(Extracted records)
▼

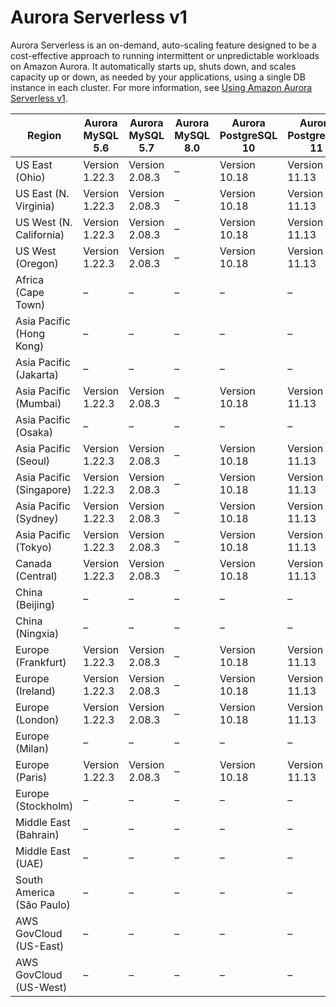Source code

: # Aurora Serverless v1<a name="Concepts.Aurora_Fea_Regions_DB-eng.Feature.Serverless"></a>

Aurora Serverless is an on\-demand, auto\-scaling feature designed to be a cost\-effective approach to running intermittent or unpredictable workloads on Amazon Aurora\. It automatically starts up, shuts down, and scales capacity up or down, as needed by your applications, using a single DB instance in each cluster\. For more information, see [Using Amazon Aurora Serverless v1](aurora-serverless.md)\.


| Region | Aurora MySQL 5\.6 | Aurora MySQL 5\.7 | Aurora MySQL 8\.0 | Aurora PostgreSQL 10 | Aurora PostgreSQL 11 | 
| --- | --- | --- | --- | --- | --- | 
| US East \(Ohio\) | Version 1\.22\.3 | Version 2\.08\.3 | – | Version 10\.18 | Version 11\.13 | 
| US East \(N\. Virginia\) | Version 1\.22\.3 | Version 2\.08\.3 | – | Version 10\.18 | Version 11\.13 | 
| US West \(N\. California\) | Version 1\.22\.3 | Version 2\.08\.3 | – | Version 10\.18 | Version 11\.13 | 
| US West \(Oregon\) | Version 1\.22\.3 | Version 2\.08\.3 | – | Version 10\.18 | Version 11\.13 | 
| Africa \(Cape Town\) | – | – | – | – | – | 
| Asia Pacific \(Hong Kong\) | – | – | – | – | – | 
| Asia Pacific \(Jakarta\) | – | – | – | – | – | 
| Asia Pacific \(Mumbai\) | Version 1\.22\.3 | Version 2\.08\.3 | – | Version 10\.18 | Version 11\.13 | 
| Asia Pacific \(Osaka\) | – | – | – | – | – | 
| Asia Pacific \(Seoul\) | Version 1\.22\.3 | Version 2\.08\.3 | – | Version 10\.18 | Version 11\.13 | 
| Asia Pacific \(Singapore\) | Version 1\.22\.3 | Version 2\.08\.3 | – | Version 10\.18 | Version 11\.13 | 
| Asia Pacific \(Sydney\) | Version 1\.22\.3 | Version 2\.08\.3 | – | Version 10\.18 | Version 11\.13 | 
| Asia Pacific \(Tokyo\) | Version 1\.22\.3 | Version 2\.08\.3 | – | Version 10\.18 | Version 11\.13 | 
| Canada \(Central\) | Version 1\.22\.3 | Version 2\.08\.3 | – | Version 10\.18 | Version 11\.13 | 
| China \(Beijing\) | – | – | – | – | – | 
| China \(Ningxia\) | – | – | – | – | – | 
| Europe \(Frankfurt\) | Version 1\.22\.3 | Version 2\.08\.3 | – | Version 10\.18 | Version 11\.13 | 
| Europe \(Ireland\) | Version 1\.22\.3 | Version 2\.08\.3 | – | Version 10\.18 | Version 11\.13 | 
| Europe \(London\) | Version 1\.22\.3 | Version 2\.08\.3 | – | Version 10\.18 | Version 11\.13 | 
| Europe \(Milan\) | – | – | – | – | – | 
| Europe \(Paris\) | Version 1\.22\.3 | Version 2\.08\.3 | – | Version 10\.18 | Version 11\.13 | 
| Europe \(Stockholm\) | – | – | – | – | – | 
| Middle East \(Bahrain\) | – | – | – | – | – | 
| Middle East \(UAE\) | – | – | – | – | – | 
| South America \(São Paulo\) | – | – | – | – | – | 
| AWS GovCloud \(US\-East\) | – | – | – | – | – | 
| AWS GovCloud \(US\-West\) | – | – | – | – | – |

▲

Could every line above be set down exactly, with the pictures omitted?

Source code

: # Aurora Serverless v1<a name="Concepts.Aurora_Fea_Regions_DB-eng.Feature.Serverless"></a>

Aurora Serverless is an on\-demand, auto\-scaling feature designed to be a cost\-effective approach to running intermittent or unpredictable workloads on Amazon Aurora\. It automatically starts up, shuts down, and scales capacity up or down, as needed by your applications, using a single DB instance in each cluster\. For more information, see [Using Amazon Aurora Serverless v1](aurora-serverless.md)\.


| Region | Aurora MySQL 5\.6 | Aurora MySQL 5\.7 | Aurora MySQL 8\.0 | Aurora PostgreSQL 10 | Aurora PostgreSQL 11 | 
| --- | --- | --- | --- | --- | --- | 
| US East \(Ohio\) | Version 1\.22\.3 | Version 2\.08\.3 | – | Version 10\.18 | Version 11\.13 | 
| US East \(N\. Virginia\) | Version 1\.22\.3 | Version 2\.08\.3 | – | Version 10\.18 | Version 11\.13 | 
| US West \(N\. California\) | Version 1\.22\.3 | Version 2\.08\.3 | – | Version 10\.18 | Version 11\.13 | 
| US West \(Oregon\) | Version 1\.22\.3 | Version 2\.08\.3 | – | Version 10\.18 | Version 11\.13 | 
| Africa \(Cape Town\) | – | – | – | – | – | 
| Asia Pacific \(Hong Kong\) | – | – | – | – | – | 
| Asia Pacific \(Jakarta\) | – | – | – | – | – | 
| Asia Pacific \(Mumbai\) | Version 1\.22\.3 | Version 2\.08\.3 | – | Version 10\.18 | Version 11\.13 | 
| Asia Pacific \(Osaka\) | – | – | – | – | – | 
| Asia Pacific \(Seoul\) | Version 1\.22\.3 | Version 2\.08\.3 | – | Version 10\.18 | Version 11\.13 | 
| Asia Pacific \(Singapore\) | Version 1\.22\.3 | Version 2\.08\.3 | – | Version 10\.18 | Version 11\.13 | 
| Asia Pacific \(Sydney\) | Version 1\.22\.3 | Version 2\.08\.3 | – | Version 10\.18 | Version 11\.13 | 
| Asia Pacific \(Tokyo\) | Version 1\.22\.3 | Version 2\.08\.3 | – | Version 10\.18 | Version 11\.13 | 
| Canada \(Central\) | Version 1\.22\.3 | Version 2\.08\.3 | – | Version 10\.18 | Version 11\.13 | 
| China \(Beijing\) | – | – | – | – | – | 
| China \(Ningxia\) | – | – | – | – | – | 
| Europe \(Frankfurt\) | Version 1\.22\.3 | Version 2\.08\.3 | – | Version 10\.18 | Version 11\.13 | 
| Europe \(Ireland\) | Version 1\.22\.3 | Version 2\.08\.3 | – | Version 10\.18 | Version 11\.13 | 
| Europe \(London\) | Version 1\.22\.3 | Version 2\.08\.3 | – | Version 10\.18 | Version 11\.13 | 
| Europe \(Milan\) | – | – | – | – | – | 
| Europe \(Paris\) | Version 1\.22\.3 | Version 2\.08\.3 | – | Version 10\.18 | Version 11\.13 | 
| Europe \(Stockholm\) | – | – | – | – | – | 
| Middle East \(Bahrain\) | – | – | – | – | – | 
| Middle East \(UAE\) | – | – | – | – | – | 
| South America \(São Paulo\) | – | – | – | – | – | 
| AWS GovCloud \(US\-East\) | – | – | – | – | – | 
| AWS GovCloud \(US\-West\) | – | – | – | – | – |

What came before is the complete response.